The Consumer Financial Protection Bureau wanted feedback on its complaint database.
The Bureau got an earful from several banking and credit organizations, associationsnow.com reports.
In response to a plan by the CFPB to “normalize” the data provided to the public through the database, groups such as the Mortgage Bankers Association (MBA), the National Association of Federal Credit Unions (NAFCU), and the Consumer Bankers Association (CBA) continued to raise fundamental concerns but also offered feedback regarding how to improve it.
“While we strongly object to the public display of unsubstantiated complaint narratives in the database, MBA believes taking the several steps we recommend, including seeking further comment, could improve the database,” wrote Steve O’Connor, MBA’s senior vice president of public policy and industry relations, in a letter to the bureau earlier this week.
MBA claims that four-fifths of issues raised don’t require action beyond an explanation – and posting such complaints could mislead consumers.
The groups say the complaints in the database are often out of context and do not offer the full picture.

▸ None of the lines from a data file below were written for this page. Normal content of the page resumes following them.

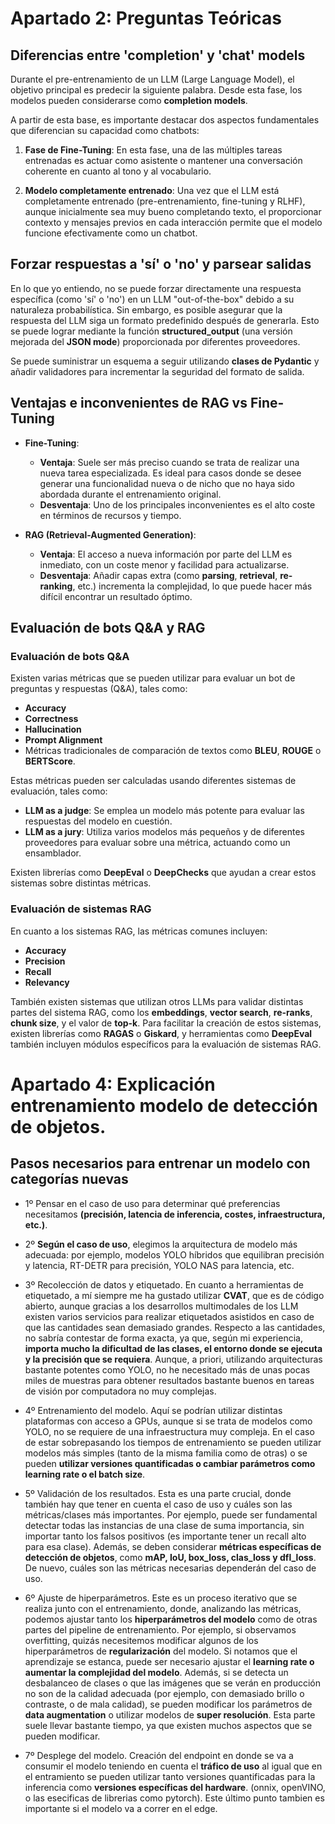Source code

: # Apartado 2: Preguntas Teóricas

## Diferencias entre 'completion' y 'chat' models

Durante el pre-entrenamiento de un LLM (Large Language Model), el objetivo principal es predecir la siguiente palabra. Desde esta fase, los modelos pueden considerarse como **completion models**.

A partir de esta base, es importante destacar dos aspectos fundamentales que diferencian su capacidad como chatbots:

1. **Fase de Fine-Tuning**: En esta fase, una de las múltiples tareas entrenadas es actuar como asistente o mantener una conversación coherente en cuanto al tono y al vocabulario.
   
2. **Modelo completamente entrenado**: Una vez que el LLM está completamente entrenado (pre-entrenamiento, fine-tuning y RLHF), aunque inicialmente sea muy bueno completando texto, el proporcionar contexto y mensajes previos en cada interacción permite que el modelo funcione efectivamente como un chatbot.

## Forzar respuestas a 'sí' o 'no' y parsear salidas

En lo que yo entiendo, no se puede forzar directamente una respuesta específica (como 'sí' o 'no') en un LLM "out-of-the-box" debido a su naturaleza probabilística. Sin embargo, es posible asegurar que la respuesta del LLM siga un formato predefinido después de generarla. Esto se puede lograr mediante la función **structured_output** (una versión mejorada del **JSON mode**) proporcionada por diferentes proveedores.

Se puede suministrar un esquema a seguir utilizando **clases de Pydantic** y añadir validadores para incrementar la seguridad del formato de salida.

## Ventajas e inconvenientes de RAG vs Fine-Tuning

- **Fine-Tuning**:
  - **Ventaja**: Suele ser más preciso cuando se trata de realizar una nueva tarea especializada. Es ideal para casos donde se desee generar una funcionalidad nueva o de nicho que no haya sido abordada durante el entrenamiento original.
  - **Desventaja**: Uno de los principales inconvenientes es el alto coste en términos de recursos y tiempo.

- **RAG (Retrieval-Augmented Generation)**:
  - **Ventaja**: El acceso a nueva información por parte del LLM es inmediato, con un coste menor y facilidad para actualizarse.
  - **Desventaja**: Añadir capas extra (como **parsing**, **retrieval**, **re-ranking**, etc.) incrementa la complejidad, lo que puede hacer más difícil encontrar un resultado óptimo.

## Evaluación de bots Q&A y RAG

### Evaluación de bots Q&A

Existen varias métricas que se pueden utilizar para evaluar un bot de preguntas y respuestas (Q&A), tales como:

- **Accuracy**
- **Correctness**
- **Hallucination**
- **Prompt Alignment**
- Métricas tradicionales de comparación de textos como **BLEU**, **ROUGE** o **BERTScore**.

Estas métricas pueden ser calculadas usando diferentes sistemas de evaluación, tales como:

- **LLM as a judge**: Se emplea un modelo más potente para evaluar las respuestas del modelo en cuestión.
- **LLM as a jury**: Utiliza varios modelos más pequeños y de diferentes proveedores para evaluar sobre una métrica, actuando como un ensamblador.

Existen librerías como **DeepEval** o **DeepChecks** que ayudan a crear estos sistemas sobre distintas métricas.

### Evaluación de sistemas RAG

En cuanto a los sistemas RAG, las métricas comunes incluyen:

- **Accuracy**
- **Precision**
- **Recall**
- **Relevancy**

También existen sistemas que utilizan otros LLMs para validar distintas partes del sistema RAG, como los **embeddings**, **vector search**, **re-ranks**, **chunk size**, y el valor de **top-k**. Para facilitar la creación de estos sistemas, existen librerías como **RAGAS** o **Giskard**, y herramientas como **DeepEval** también incluyen módulos específicos para la evaluación de sistemas RAG.


# Apartado 4: Explicación entrenamiento modelo de detección de objetos.
## Pasos necesarios para entrenar un modelo con categorías nuevas
- 1º Pensar en el caso de uso para determinar qué preferencias necesitamos **(precisión, latencia de inferencia, costes, infraestructura, etc.)**.

- 2º **Según el caso de uso**, elegimos la arquitectura de modelo más adecuada: por ejemplo, modelos YOLO híbridos que equilibran precisión y latencia, RT-DETR para precisión, YOLO NAS para latencia, etc.

- 3º Recolección de datos y etiquetado. En cuanto a herramientas de etiquetado, a mí siempre me ha gustado utilizar **CVAT**, que es de código abierto, aunque gracias a los desarrollos multimodales de los LLM existen varios servicios para realizar etiquetados asistidos en caso de que las cantidades sean demasiado grandes. Respecto a las cantidades, no sabría contestar de forma exacta, ya que, según mi experiencia, **importa mucho la dificultad de las clases, el entorno donde se ejecuta y la precisión que se requiera**. Aunque, a priori, utilizando arquitecturas bastante potentes como YOLO, no he necesitado más de unas pocas miles de muestras para obtener resultados bastante buenos en tareas de visión por computadora no muy complejas.

- 4º Entrenamiento del modelo. Aquí se podrían utilizar distintas plataformas con acceso a GPUs, aunque si se trata de modelos como YOLO, no se requiere de una infraestructura muy compleja. En el caso de estar sobrepasando los tiempos de entrenamiento se pueden utilizar modelos más simples (tanto de la misma familia como de otras) o se pueden **utilizar versiones quantificadas o cambiar parámetros como learning rate o el batch size**.

- 5º Validación de los resultados. Esta es una parte crucial, donde también hay que tener en cuenta el caso de uso y cuáles son las métricas/clases más importantes. Por ejemplo, puede ser fundamental detectar todas las instancias de una clase de suma importancia, sin importar tanto los falsos positivos (es importante tener un recall alto para esa clase). Además, se deben considerar **métricas específicas de detección de objetos**, como **mAP, IoU, box_loss, clas_loss y dfl_loss**. De nuevo, cuáles son las métricas necesarias dependerán del caso de uso.

- 6º Ajuste de hiperparámetros. Este es un proceso iterativo que se realiza junto con el entrenamiento, donde, analizando las métricas, podemos ajustar tanto los **hiperparámetros del modelo** como de otras partes del pipeline de entrenamiento. Por ejemplo, si observamos overfitting, quizás necesitemos modificar algunos de los hiperparámetros de **regularización** del modelo. Si notamos que el aprendizaje se estanca, puede ser necesario ajustar el **learning rate o aumentar la complejidad del modelo**. Además, si se detecta un desbalanceo de clases o que las imágenes que se verán en producción no son de la calidad adecuada (por ejemplo, con demasiado brillo o contraste, o de mala calidad), se pueden modificar los parámetros de **data augmentation** o utilizar modelos de **super resolución**. Esta parte suele llevar bastante tiempo, ya que existen muchos aspectos que se pueden modificar.

- 7º Desplege del modelo. Creación del endpoint en donde se va a consumir el modelo teniendo en cuenta el **tráfico de uso** al igual que en el entramiento se pueden utilizar tanto versiones quantificadas para la inferencia como **versiones específicas del hardware**. (onnix, openVINO, o las esecificas de librerias como pytorch). Este último punto tambien es importante si el modelo va a correr en el edge.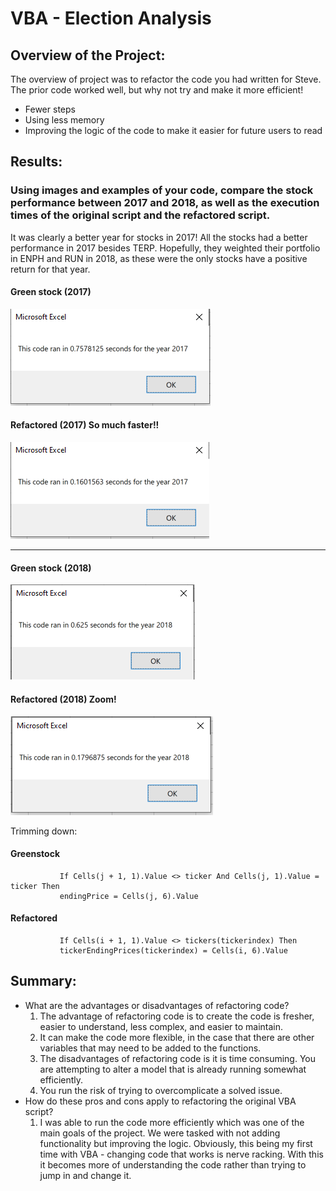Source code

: # VBA - Election Analysis

## Overview of the Project:
The overview of project was to refactor the code you had written for Steve. The prior code worked well, but why not try and make it more efficient! 
  * Fewer steps
  * Using less memory
  * Improving the logic of the code to make it easier for future users to read


## Results: 
### Using images and examples of your code, compare the stock performance between 2017 and 2018, as well as the execution times of the original script and the refactored script.

It was clearly a better year for stocks in 2017! All the stocks had a better performance in 2017 besides TERP. Hopefully, they weighted their portfolio in ENPH and RUN in 2018, as these were the only stocks have a positive return for that year. 

#### Green stock (2017)
![](Resources/VBA_Challenge_2017_Green_Stocks.PNG)

#### Refactored (2017) So much faster!!
![](Resources/VBA_Challenge_2017.PNG)

------------------------

#### Green stock (2018)
![](Resources/VBA_Challenge_2018_Green_Stocks.PNG)

#### Refactored (2018) Zoom!
![](Resources/VBA_Challenge_2018.PNG)

Trimming down:

#### Greenstock
               If Cells(j + 1, 1).Value <> ticker And Cells(j, 1).Value = ticker Then
               endingPrice = Cells(j, 6).Value

#### Refactored
               If Cells(i + 1, 1).Value <> tickers(tickerindex) Then
               tickerEndingPrices(tickerindex) = Cells(i, 6).Value


## Summary:
   * What are the advantages or disadvantages of refactoring code?
        1. The advantage of refactoring code is to create the code is fresher, easier to understand, less complex, and easier to maintain. 
        2. It can make the code more flexible, in the case that there are other variables that may need to be added to the functions.
        3. The disadvantages of refactoring code is it is time consuming. You are attempting to alter a model that is already running somewhat efficiently. 
        4. You run the risk of trying to overcomplicate a solved issue.
   * How do these pros and cons apply to refactoring the original VBA script?
        1. I was able to run the code more efficiently which was one of the main goals of the project. We were tasked with not adding functionality but improving the logic.                  Obviously, this being my first time with VBA - changing code that works is nerve racking. With this it becomes more of understanding the code rather than trying to jump in and change it.
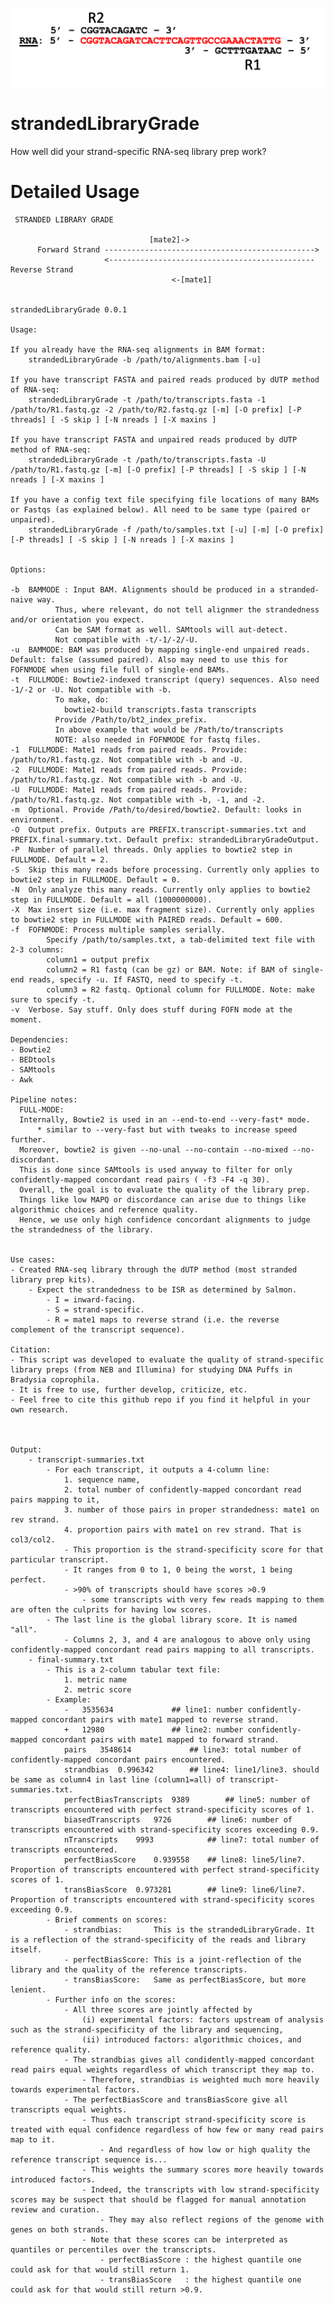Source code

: ![logo](/img/logo.png)

# strandedLibraryGrade
How well did your strand-specific RNA-seq library prep work?






# Detailed Usage

     
	 STRANDED LIBRARY GRADE

                                   [mate2]->
          Forward Strand ----------------------------------------------->
                         <---------------------------------------------- Reverse Strand	 
		                                <-[mate1]


	strandedLibraryGrade 0.0.1

	Usage:

	If you already have the RNA-seq alignments in BAM format:
		strandedLibraryGrade -b /path/to/alignments.bam [-u] 

	If you have transcript FASTA and paired reads produced by dUTP method of RNA-seq:
		strandedLibraryGrade -t /path/to/transcripts.fasta -1 /path/to/R1.fastq.gz -2 /path/to/R2.fastq.gz [-m] [-O prefix] [-P threads] [ -S skip ] [-N nreads ] [-X maxins ]

	If you have transcript FASTA and unpaired reads produced by dUTP method of RNA-seq:
		strandedLibraryGrade -t /path/to/transcripts.fasta -U /path/to/R1.fastq.gz [-m] [-O prefix] [-P threads] [ -S skip ] [-N nreads ] [-X maxins ]

	If you have a config text file specifying file locations of many BAMs or Fastqs (as explained below). All need to be same type (paired or unpaired).
		strandedLibraryGrade -f /path/to/samples.txt [-u] [-m] [-O prefix] [-P threads] [ -S skip ] [-N nreads ] [-X maxins ]
	

	Options:

	-b	BAMMODE : Input BAM. Alignments should be produced in a stranded-naive way. 
			  Thus, where relevant, do not tell alignmer the strandedness and/or orientation you expect. 
			  Can be SAM format as well. SAMtools will aut-detect.
			  Not compatible with -t/-1/-2/-U.
	-u	BAMMODE: BAM was produced by mapping single-end unpaired reads. Default: false (assumed paired). Also may need to use this for FOFNMODE when using file full of single-end BAMs.
	-t	FULLMODE: Bowtie2-indexed transcript (query) sequences. Also need -1/-2 or -U. Not compatible with -b.
			  To make, do: 
				bowtie2-build transcripts.fasta transcripts
			  Provide /Path/to/bt2_index_prefix.
			  In above example that would be /Path/to/transcripts
			  NOTE: also needed in FOFNMODE for fastq files.
	-1	FULLMODE: Mate1 reads from paired reads. Provide: /path/to/R1.fastq.gz. Not compatible with -b and -U.
	-2	FULLMODE: Mate1 reads from paired reads. Provide: /path/to/R1.fastq.gz. Not compatible with -b and -U.
	-U	FULLMODE: Mate1 reads from paired reads. Provide: /path/to/R1.fastq.gz. Not compatible with -b, -1, and -2.
	-m	Optional. Provide /Path/to/desired/bowtie2. Default: looks in environment.
	-O	Output prefix. Outputs are PREFIX.transcript-summaries.txt and PREFIX.final-summary.txt. Default prefix: strandedLibraryGradeOutput.
	-P	Number of parallel threads. Only applies to bowtie2 step in FULLMODE. Default = 2.
	-S	Skip this many reads before processing. Currently only applies to bowtie2 step in FULLMODE. Default = 0.
	-N	Only analyze this many reads. Currently only applies to bowtie2 step in FULLMODE. Default = all (1000000000).
	-X	Max insert size (i.e. max fragment size). Currently only applies to bowtie2 step in FULLMODE with PAIRED reads. Default = 600.
	-f	FOFNMODE: Process multiple samples serially.
			Specify /path/to/samples.txt, a tab-delimited text file with 2-3 columns:
			column1 = output prefix
			column2 = R1 fastq (can be gz) or BAM. Note: if BAM of single-end reads, specify -u. If FASTQ, need to specify -t.
			column3 = R2 fastq. Optional column for FULLMODE. Note: make sure to specify -t.
	-v	Verbose. Say stuff. Only does stuff during FOFN mode at the moment.

	Dependencies:
	- Bowtie2
	- BEDtools
	- SAMtools
	- Awk

	Pipeline notes:
	  FULL-MODE:
	  Internally, Bowtie2 is used in an --end-to-end --very-fast* mode. 
		  * similar to --very-fast but with tweaks to increase speed further.
	  Moreover, bowtie2 is given --no-unal --no-contain --no-mixed --no-discordant.
	  This is done since SAMtools is used anyway to filter for only confidently-mapped concordant read pairs ( -f3 -F4 -q 30).
	  Overall, the goal is to evaluate the quality of the library prep.
	  Things like low MAPQ or discordance can arise due to things like algorithmic choices and reference quality.
	  Hence, we use only high confidence concordant alignments to judge the strandedness of the library.


	Use cases:
	- Created RNA-seq library through the dUTP method (most stranded library prep kits).
		- Expect the strandedness to be ISR as determined by Salmon.
			- I = inward-facing.
			- S = strand-specific.
			- R = mate1 maps to reverse strand (i.e. the reverse complement of the transcript sequence).

	Citation:
	- This script was developed to evaluate the quality of strand-specific library preps (from NEB and Illumina) for studying DNA Puffs in Bradysia coprophila.
	- It is free to use, further develop, criticize, etc.
	- Feel free to cite this github repo if you find it helpful in your own research.



	Output:
		- transcript-summaries.txt
			- For each transcript, it outputs a 4-column line: 
				1. sequence name, 
				2. total number of confidently-mapped concordant read pairs mapping to it, 
				3. number of those pairs in proper strandedness: mate1 on rev strand. 
				4. proportion pairs with mate1 on rev strand. That is col3/col2.
				- This proportion is the strand-specificity score for that particular transcript.
				- It ranges from 0 to 1, 0 being the worst, 1 being perfect.
				- >90% of transcripts should have scores >0.9
					- some transcripts with very few reads mapping to them are often the culprits for having low scores.
			- The last line is the global library score. It is named "all".
				- Columns 2, 3, and 4 are analogous to above only using confidently-mapped concordant read pairs mapping to all transcripts.
		- final-summary.txt
			- This is a 2-column tabular text file: 
				1. metric name
				2. metric score
			- Example:
				-	3535634				## line1: number confidently-mapped concordant pairs with mate1 mapped to reverse strand.
				+	12980				## line2: number confidently-mapped concordant pairs with mate1 mapped to forward strand.   
				pairs	3548614				## line3: total number of confidently-mapped concordant pairs encountered.
				strandbias	0.996342		## line4: line1/line3. should be same as column4 in last line (column1=all) of transcript-summaries.txt.
				perfectBiasTranscripts	9389		## line5: number of transcripts encountered with perfect strand-specificity scores of 1.
				biasedTranscripts	9726		## line6: number of transcripts encountered with strand-specificity scores exceeding 0.9.
				nTranscripts	9993			## line7: total number of transcripts encountered.
				perfectBiasScore	0.939558	## line8: line5/line7. Proportion of transcripts encountered with perfect strand-specificity scores of 1.
				transBiasScore	0.973281		## line9: line6/line7. Proportion of transcripts encountered with strand-specificity scores exceeding 0.9.
			- Brief comments on scores:
				- strandbias:		This is the strandedLibraryGrade. It is a reflection of the strand-specificity of the reads and library itself.
				- perfectBiasScore:	This is a joint-reflection of the library and the quality of the reference transcripts.
				- transBiasScore:	Same as perfectBiasScore, but more lenient.
			- Further info on the scores:
				- All three scores are jointly affected by 
					(i) experimental factors: factors upstream of analysis such as the strand-specificity of the library and sequencing, 
					(ii) introduced factors: algorithmic choices, and reference quality.
				- The strandbias gives all condidently-mapped concordant read pairs equal weights regardless of which transcript they map to.
					- Therefore, strandbias is weighted much more heavily towards experimental factors. 
				- The perfectBiasScore and transBiasScore give all transcripts equal weights. 
					- Thus each transcript strand-specificity score is treated with equal confidence regardless of how few or many read pairs map to it.
						- And regardless of how low or high quality the reference transcript sequence is...
					- This weights the summary scores more heavily towards introduced factors.
					- Indeed, the transcripts with low strand-specificity scores may be suspect that should be flagged for manual annotation review and curation.
						- They may also reflect regions of the genome with genes on both strands.
					- Note that these scores can be interpreted as quantiles or percentiles over the transcripts.
						- perfectBiasScore : the highest quantile one could ask for that would still return 1.
						- transBiasScore   : the highest quantile one could ask for that would still return >0.9.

Unlike a consumer-feedback service like Yelp, which includes both good and bad comments on a company’s service, the database publishes only negative comments. A more complete story would be more beneficial to consumers, the groups say.
“While industry has long advocated for normalization, we continue to be concerned consumers are being misinformed by unverified data; stress the importance of cautiously assessing how to properly normalize data; and urge the bureau to adopt informed disclosures to promote transparency in the marketplace,” the CBA wrote in the letter.